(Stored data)
----------
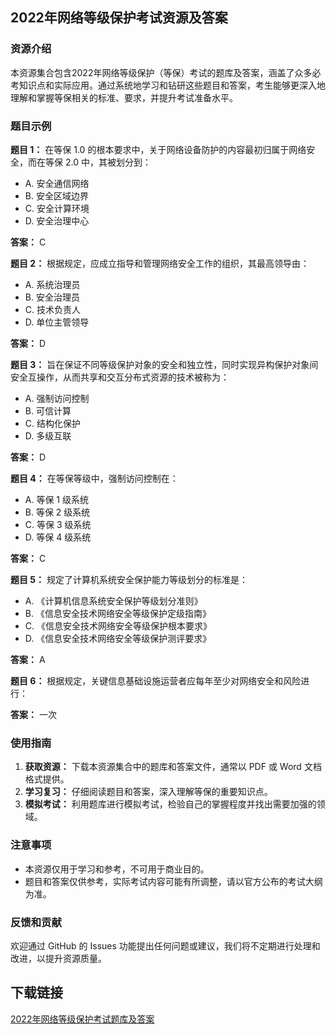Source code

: ## 2022年网络等级保护考试资源及答案

### 资源介绍

本资源集合包含2022年网络等级保护（等保）考试的题库及答案，涵盖了众多必考知识点和实际应用。通过系统地学习和钻研这些题目和答案，考生能够更深入地理解和掌握等保相关的标准、要求，并提升考试准备水平。

### 题目示例

**题目 1：** 在等保 1.0 的根本要求中，关于网络设备防护的内容最初归属于网络安全，而在等保 2.0 中，其被划分到：

- A. 安全通信网络
- B. 安全区域边界
- C. 安全计算环境
- D. 安全治理中心

**答案：** C

**题目 2：** 根据规定，应成立指导和管理网络安全工作的组织，其最高领导由：

- A. 系统治理员
- B. 安全治理员
- C. 技术负责人
- D. 单位主管领导

**答案：** D

**题目 3：** 旨在保证不同等级保护对象的安全和独立性，同时实现异构保护对象间安全互操作，从而共享和交互分布式资源的技术被称为：

- A. 强制访问控制
- B. 可信计算
- C. 结构化保护
- D. 多级互联

**答案：** D

**题目 4：** 在等保等级中，强制访问控制在：

- A. 等保 1 级系统
- B. 等保 2 级系统
- C. 等保 3 级系统
- D. 等保 4 级系统

**答案：** C

**题目 5：** 规定了计算机系统安全保护能力等级划分的标准是：

- A. 《计算机信息系统安全保护等级划分准则》
- B. 《信息安全技术网络安全等级保护定级指南》
- C. 《信息安全技术网络安全等级保护根本要求》
- D. 《信息安全技术网络安全等级保护测评要求》

**答案：** A

**题目 6：** 根据规定，关键信息基础设施运营者应每年至少对网络安全和风险进行：

**答案：** 一次

### 使用指南

1. **获取资源：** 下载本资源集合中的题库和答案文件，通常以 PDF 或 Word 文档格式提供。
2. **学习复习：** 仔细阅读题目和答案，深入理解等保的重要知识点。
3. **模拟考试：** 利用题库进行模拟考试，检验自己的掌握程度并找出需要加强的领域。

### 注意事项

- 本资源仅用于学习和参考，不可用于商业目的。
- 题目和答案仅供参考，实际考试内容可能有所调整，请以官方公布的考试大纲为准。

### 反馈和贡献

欢迎通过 GitHub 的 Issues 功能提出任何问题或建议，我们将不定期进行处理和改进，以提升资源质量。

## 下载链接

[2022年网络等级保护考试题库及答案](https://pan.quark.cn/s/c4fd58830be1)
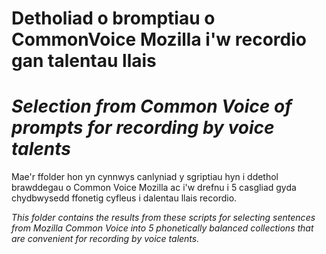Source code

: # Detholiad o bromptiau o CommonVoice Mozilla i'w recordio gan talentau llais
# *Selection from Common Voice of prompts for recording by voice talents*

Mae'r ffolder hon yn cynnwys canlyniad y sgriptiau hyn i ddethol brawddegau o Common Voice 
Mozilla ac i'w drefnu i 5 casgliad gyda chydbwysedd ffonetig cyfleus i dalentau llais 
recordio.

*This folder contains the results from these scripts for selecting sentences from Mozilla Common Voice 
into 5 phonetically balanced collections that are convenient for recording by voice 
talents.*
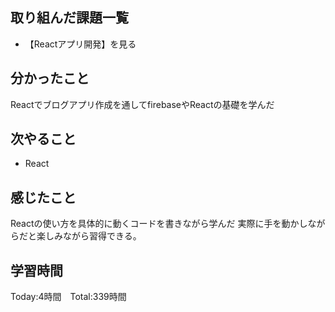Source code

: ## 取り組んだ課題一覧

- 【Reactアプリ開発】を見る


## 分かったこと

Reactでブログアプリ作成を通してfirebaseやReactの基礎を学んだ


## 次やること　

- React


## 感じたこと

Reactの使い方を具体的に動くコードを書きながら学んだ
実際に手を動かしながらだと楽しみながら習得できる。


## 学習時間

Today:4時間　Total:339時間
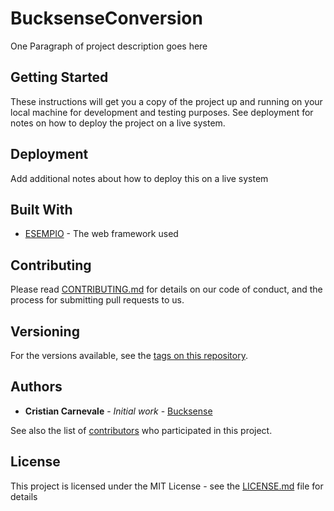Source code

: # BucksenseConversion


One Paragraph of project description goes here

## Getting Started

These instructions will get you a copy of the project up and running on your local machine for development and testing purposes. See deployment for notes on how to deploy the project on a live system.

## Deployment

Add additional notes about how to deploy this on a live system

## Built With

* [ESEMPIO](http://www.dropwizard.io/1.0.2/docs/) - The web framework used

## Contributing

Please read [CONTRIBUTING.md](https://gist.github.com/PurpleBooth/b24679402957c63ec426) for details on our code of conduct, and the process for submitting pull requests to us.

## Versioning

For the versions available, see the [tags on this repository](https://github.com/bucksense/BucksenseAudience/tags). 

## Authors

* **Cristian Carnevale** - *Initial work* - [Bucksense](https://github.com/bucksense)

See also the list of [contributors](https://github.com/bucksense/BucksenseAudience/graphs/contributors) who participated in this project.

## License

This project is licensed under the MIT License - see the [LICENSE.md](LICENSE.md) file for details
----------
Taking the entries above, print exactly the lines starting at the line with "web framework used" and ending at the line with "## Versioning", both included.

* [ESEMPIO](http://www.dropwizard.io/1.0.2/docs/) - The web framework used

## Contributing

Please read [CONTRIBUTING.md](https://gist.github.com/PurpleBooth/b24679402957c63ec426) for details on our code of conduct, and the process for submitting pull requests to us.

## Versioning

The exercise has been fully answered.